Top of RECORDS TO PROCESS

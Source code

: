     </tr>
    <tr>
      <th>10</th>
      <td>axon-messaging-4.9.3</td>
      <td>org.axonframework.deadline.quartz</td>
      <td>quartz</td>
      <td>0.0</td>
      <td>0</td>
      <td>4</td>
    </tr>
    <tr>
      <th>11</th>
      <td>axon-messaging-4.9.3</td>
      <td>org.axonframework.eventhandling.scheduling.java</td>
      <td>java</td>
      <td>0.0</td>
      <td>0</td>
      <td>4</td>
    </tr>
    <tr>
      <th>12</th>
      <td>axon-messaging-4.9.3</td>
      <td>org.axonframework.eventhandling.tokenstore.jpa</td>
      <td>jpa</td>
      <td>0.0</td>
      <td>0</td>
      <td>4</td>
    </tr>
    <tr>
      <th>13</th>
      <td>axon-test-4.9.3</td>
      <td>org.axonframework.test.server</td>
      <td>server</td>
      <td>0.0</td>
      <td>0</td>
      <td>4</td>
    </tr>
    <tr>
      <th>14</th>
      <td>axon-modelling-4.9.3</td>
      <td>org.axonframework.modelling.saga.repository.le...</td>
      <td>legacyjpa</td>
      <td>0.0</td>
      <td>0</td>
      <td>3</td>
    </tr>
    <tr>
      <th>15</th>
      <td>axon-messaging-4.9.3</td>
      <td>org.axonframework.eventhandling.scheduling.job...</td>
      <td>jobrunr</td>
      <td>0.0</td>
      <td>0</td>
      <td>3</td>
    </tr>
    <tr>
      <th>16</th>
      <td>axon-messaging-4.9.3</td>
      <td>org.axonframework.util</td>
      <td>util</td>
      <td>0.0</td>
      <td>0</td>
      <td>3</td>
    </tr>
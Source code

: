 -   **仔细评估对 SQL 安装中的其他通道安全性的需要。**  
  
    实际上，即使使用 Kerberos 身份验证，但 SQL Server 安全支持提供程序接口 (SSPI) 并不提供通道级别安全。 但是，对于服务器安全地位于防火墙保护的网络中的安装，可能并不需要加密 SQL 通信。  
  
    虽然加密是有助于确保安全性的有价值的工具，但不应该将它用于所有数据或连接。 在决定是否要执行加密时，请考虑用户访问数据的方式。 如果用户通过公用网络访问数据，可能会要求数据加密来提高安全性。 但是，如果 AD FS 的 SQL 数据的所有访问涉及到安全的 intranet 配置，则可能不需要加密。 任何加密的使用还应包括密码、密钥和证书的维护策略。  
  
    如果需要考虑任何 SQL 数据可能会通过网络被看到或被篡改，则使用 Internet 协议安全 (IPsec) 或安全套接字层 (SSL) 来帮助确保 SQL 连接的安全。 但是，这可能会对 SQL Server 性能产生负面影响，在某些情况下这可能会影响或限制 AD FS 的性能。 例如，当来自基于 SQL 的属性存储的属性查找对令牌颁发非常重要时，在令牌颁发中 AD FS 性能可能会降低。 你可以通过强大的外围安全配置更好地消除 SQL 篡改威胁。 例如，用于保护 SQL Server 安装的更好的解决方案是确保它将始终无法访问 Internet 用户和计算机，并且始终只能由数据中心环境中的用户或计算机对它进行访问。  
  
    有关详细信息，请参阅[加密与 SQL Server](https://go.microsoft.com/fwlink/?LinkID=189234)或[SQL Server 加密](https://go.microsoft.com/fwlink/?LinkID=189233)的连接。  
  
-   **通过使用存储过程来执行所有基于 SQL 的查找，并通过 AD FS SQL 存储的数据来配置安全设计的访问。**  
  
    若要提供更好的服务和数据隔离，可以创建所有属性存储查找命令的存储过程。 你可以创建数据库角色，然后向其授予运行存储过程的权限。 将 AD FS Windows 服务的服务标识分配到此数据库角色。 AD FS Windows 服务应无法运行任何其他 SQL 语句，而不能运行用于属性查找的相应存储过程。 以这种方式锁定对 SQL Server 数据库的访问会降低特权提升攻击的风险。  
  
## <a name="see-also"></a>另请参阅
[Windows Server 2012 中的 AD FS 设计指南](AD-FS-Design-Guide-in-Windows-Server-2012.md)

Bottom of RECORDS TO PROCESS

Wherever the string "scheduling" appears in a line above, copy that line.

PROBLEM SOLUTION |
      <td>org.axonframework.eventhandling.scheduling.java</td>
      <td>org.axonframework.eventhandling.scheduling.job...</td>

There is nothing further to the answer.